- Problem statement
Run through the records and show each line that includes the string "also".

::: Dataset excerpts

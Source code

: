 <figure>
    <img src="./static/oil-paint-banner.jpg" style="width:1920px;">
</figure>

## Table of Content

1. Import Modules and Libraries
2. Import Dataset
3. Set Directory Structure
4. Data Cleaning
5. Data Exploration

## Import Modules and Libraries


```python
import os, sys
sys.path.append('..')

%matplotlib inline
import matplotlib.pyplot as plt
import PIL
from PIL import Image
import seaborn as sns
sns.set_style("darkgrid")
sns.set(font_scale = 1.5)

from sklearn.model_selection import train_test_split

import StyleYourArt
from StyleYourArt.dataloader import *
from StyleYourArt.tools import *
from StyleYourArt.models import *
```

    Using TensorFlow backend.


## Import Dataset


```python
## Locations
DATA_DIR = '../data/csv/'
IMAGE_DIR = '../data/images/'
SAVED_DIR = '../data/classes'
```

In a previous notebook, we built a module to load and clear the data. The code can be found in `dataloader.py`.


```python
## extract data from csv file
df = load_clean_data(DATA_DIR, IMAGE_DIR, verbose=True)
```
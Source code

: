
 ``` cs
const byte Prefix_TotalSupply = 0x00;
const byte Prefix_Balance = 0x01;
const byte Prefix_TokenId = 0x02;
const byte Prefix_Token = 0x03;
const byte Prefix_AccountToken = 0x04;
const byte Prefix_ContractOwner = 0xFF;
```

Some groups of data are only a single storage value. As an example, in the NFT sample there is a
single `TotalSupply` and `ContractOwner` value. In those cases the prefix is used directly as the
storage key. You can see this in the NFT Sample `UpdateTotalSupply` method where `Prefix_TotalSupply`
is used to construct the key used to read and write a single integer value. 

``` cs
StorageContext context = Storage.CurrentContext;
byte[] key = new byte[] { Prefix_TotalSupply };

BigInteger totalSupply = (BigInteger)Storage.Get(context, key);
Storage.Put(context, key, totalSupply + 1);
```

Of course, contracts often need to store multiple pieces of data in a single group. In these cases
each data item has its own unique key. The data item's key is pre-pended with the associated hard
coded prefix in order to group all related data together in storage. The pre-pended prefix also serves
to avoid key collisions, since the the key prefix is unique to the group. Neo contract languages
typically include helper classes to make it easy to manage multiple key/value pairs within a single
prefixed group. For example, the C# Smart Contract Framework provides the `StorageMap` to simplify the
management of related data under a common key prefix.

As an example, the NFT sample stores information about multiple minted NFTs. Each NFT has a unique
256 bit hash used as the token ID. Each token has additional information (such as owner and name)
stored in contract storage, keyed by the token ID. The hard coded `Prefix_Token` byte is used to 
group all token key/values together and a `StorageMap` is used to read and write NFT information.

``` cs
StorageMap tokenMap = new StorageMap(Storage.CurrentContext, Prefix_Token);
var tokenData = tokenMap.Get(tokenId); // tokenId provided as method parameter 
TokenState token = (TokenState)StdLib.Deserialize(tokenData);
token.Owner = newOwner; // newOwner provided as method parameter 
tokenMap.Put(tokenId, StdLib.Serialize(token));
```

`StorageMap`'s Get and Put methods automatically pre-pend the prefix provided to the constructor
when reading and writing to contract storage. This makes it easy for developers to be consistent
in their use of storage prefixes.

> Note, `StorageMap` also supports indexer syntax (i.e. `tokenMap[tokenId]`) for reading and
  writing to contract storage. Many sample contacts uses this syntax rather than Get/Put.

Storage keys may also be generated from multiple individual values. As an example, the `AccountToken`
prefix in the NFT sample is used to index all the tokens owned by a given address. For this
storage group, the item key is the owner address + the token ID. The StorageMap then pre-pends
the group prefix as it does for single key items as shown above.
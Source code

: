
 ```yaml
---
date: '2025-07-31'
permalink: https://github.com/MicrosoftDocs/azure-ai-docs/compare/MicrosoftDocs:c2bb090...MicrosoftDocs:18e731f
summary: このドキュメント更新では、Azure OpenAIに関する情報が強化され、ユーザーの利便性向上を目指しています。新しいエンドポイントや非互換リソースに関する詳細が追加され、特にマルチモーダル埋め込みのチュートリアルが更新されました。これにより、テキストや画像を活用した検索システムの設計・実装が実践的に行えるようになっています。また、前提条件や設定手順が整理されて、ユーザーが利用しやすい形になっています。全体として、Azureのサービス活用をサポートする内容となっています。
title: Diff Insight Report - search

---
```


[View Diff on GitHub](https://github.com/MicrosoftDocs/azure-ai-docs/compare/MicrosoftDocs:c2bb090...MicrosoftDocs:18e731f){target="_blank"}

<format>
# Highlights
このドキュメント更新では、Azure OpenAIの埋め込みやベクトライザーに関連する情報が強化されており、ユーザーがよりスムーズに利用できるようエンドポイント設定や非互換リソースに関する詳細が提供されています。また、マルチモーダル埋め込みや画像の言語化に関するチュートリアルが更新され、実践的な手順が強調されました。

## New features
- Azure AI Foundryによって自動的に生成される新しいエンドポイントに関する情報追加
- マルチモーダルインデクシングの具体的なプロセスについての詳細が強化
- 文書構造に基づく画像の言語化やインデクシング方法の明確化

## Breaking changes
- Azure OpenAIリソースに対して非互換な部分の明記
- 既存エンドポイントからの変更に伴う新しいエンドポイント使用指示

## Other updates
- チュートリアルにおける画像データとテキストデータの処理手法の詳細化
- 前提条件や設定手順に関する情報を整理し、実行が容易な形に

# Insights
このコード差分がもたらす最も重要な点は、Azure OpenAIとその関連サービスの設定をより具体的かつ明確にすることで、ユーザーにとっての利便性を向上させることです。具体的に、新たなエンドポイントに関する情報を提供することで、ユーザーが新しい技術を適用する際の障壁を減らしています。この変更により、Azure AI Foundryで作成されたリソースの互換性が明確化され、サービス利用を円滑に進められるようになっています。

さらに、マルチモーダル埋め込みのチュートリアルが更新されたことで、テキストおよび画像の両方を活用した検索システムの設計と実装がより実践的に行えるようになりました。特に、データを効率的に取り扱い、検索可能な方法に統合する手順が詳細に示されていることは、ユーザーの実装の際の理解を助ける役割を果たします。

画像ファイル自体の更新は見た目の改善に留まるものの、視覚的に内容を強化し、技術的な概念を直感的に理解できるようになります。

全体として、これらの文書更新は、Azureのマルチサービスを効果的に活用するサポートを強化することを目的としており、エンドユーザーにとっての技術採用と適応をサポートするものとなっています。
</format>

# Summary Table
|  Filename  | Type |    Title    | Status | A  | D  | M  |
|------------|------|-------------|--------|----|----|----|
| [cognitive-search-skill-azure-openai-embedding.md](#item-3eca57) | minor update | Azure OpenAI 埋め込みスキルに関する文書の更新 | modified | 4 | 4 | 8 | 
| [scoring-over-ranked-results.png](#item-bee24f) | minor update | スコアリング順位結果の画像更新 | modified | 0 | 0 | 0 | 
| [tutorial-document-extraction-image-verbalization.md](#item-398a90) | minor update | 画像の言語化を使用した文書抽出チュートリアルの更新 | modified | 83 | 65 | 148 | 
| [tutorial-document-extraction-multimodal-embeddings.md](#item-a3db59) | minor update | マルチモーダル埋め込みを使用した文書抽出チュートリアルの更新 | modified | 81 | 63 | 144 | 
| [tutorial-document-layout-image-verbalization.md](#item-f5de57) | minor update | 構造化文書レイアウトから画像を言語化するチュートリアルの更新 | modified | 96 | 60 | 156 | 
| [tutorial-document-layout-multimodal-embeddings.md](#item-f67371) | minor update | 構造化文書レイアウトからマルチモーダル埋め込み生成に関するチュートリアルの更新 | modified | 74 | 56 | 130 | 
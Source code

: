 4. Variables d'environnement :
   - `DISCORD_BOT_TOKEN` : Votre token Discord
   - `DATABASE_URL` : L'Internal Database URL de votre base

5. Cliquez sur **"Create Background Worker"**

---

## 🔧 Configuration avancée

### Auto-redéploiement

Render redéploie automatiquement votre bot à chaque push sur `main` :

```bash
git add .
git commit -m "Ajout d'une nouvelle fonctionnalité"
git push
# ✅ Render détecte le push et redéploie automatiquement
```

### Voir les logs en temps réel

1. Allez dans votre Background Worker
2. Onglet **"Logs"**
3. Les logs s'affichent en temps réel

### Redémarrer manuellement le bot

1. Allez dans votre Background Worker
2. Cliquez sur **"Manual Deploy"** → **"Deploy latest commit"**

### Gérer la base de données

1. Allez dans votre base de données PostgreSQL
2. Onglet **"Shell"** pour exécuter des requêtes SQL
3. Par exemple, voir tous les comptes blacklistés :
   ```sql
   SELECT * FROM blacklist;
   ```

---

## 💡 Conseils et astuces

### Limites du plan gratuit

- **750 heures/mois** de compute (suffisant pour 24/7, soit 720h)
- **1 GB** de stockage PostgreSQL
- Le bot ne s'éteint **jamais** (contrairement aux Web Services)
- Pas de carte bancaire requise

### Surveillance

::::::

- The completed task
coded prefix in order to group all related data together in storage. The pre-pended prefix also serves
> Note, `StorageMap` also supports indexer syntax (i.e. `tokenMap[tokenId]`) for reading and
Storage keys may also be generated from multiple individual values. As an example, the `AccountToken`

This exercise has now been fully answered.